Once we checked in she was either in the bathroom or trying to get outside for one last smoke. They weren’t having it. I cringed as her voice took on this very high pitched, almost falsetto tone with the woman in charge. My sister was balking at having her picture taken and snippy about filling out the form. Clearly she has issues with those in a positition of authority. It’s what happens when people have too many brains and not enough power.
She is living with my mother so that invovled returning to the torture chamber, I mean home, I grew up in, having their version of a conversation. Still high from the IV, my sister was barely coherent. My once chillingly ruthless mother now quacks like a duck, something she must trot out to amuse those lucky few who find themselves sitting in the tweed chair across from her on the same red couch I grew up with. Somehow the couch wears its years better which I don’t understand, as she looks much younger than 82.
She explains there’s a lake where I used to catch salamanders in the stream behind our house and that a new family of ducks lives there now. She and my sister relive the night the basement flooded when my brother had to come over at 1 am in the pouring rain and dig a French drain all the way from the back door I used to sneak out of to the ravine where the lake is. It’s a slightly different version than the one my brother told but my mother and sister can’t agree on anything and try to outdo each other with the telling.

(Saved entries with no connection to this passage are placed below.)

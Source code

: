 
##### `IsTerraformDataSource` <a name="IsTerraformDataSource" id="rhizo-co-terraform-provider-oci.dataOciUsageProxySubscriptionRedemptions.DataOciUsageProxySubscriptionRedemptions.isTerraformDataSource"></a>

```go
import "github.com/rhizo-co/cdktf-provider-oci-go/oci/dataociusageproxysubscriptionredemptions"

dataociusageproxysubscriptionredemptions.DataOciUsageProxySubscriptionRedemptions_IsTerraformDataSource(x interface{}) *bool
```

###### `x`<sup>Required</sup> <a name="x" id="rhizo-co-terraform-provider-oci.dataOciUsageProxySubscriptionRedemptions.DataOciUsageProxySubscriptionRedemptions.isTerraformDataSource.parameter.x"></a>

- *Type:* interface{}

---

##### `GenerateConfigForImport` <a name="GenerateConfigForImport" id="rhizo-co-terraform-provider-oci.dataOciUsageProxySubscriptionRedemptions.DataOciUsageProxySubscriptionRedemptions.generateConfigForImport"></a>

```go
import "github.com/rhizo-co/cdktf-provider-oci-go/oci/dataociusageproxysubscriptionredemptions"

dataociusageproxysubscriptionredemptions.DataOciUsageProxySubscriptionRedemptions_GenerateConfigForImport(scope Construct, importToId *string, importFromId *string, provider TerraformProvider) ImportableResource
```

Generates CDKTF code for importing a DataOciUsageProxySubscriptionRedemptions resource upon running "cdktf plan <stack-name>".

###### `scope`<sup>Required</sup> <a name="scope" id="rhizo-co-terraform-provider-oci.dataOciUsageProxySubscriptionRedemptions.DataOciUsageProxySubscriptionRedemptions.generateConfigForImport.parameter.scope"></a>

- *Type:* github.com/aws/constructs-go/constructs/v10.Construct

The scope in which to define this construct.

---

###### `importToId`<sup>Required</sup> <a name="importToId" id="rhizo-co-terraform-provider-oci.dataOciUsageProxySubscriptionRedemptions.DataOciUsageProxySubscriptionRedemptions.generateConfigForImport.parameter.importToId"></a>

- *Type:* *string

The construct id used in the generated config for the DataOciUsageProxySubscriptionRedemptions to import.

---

I’m slightly curious about these new voices I hear, not just with my sister and my mother but my ex-mother-in-law, too. I was cutting up vegetables to roast and she was attempting to gather together all her tax stuff. If I hadn’t been standing there I wouldn’t have recognized her voice. It was almost a full octave higher and she used it in kind of a teasing manner, talking to herself about the horrors of taxes.
I find these old women fascinating. Both use their voice in a more child-like manner, experimenting with sounds for their own amusement. Each used to be so sparing when it came to their feelings. But all prestense is gone now.
Listening to my sister blather in the car on the way home, my mother quacking, and my ex-mother-in-law sing-songing makes me nervous. Terra firma was never my role.
Comments (2)
this entry is rich in imagery. fantastic.
my fav line: Somehow the couch wears its years better which I don’t understand, as she looks much younger than 82.
Ha! You got to be terra firma! Oh, I am sorry but …nope I am just sorry. I adore the picture you’ve painted of them but putting myself in the situation invites a kind of dread.
I very much admire how you find the gems to pay attention to in a situation where I would probably ask to take a nap to avoid having to notice anything at all. But I might just be tired too.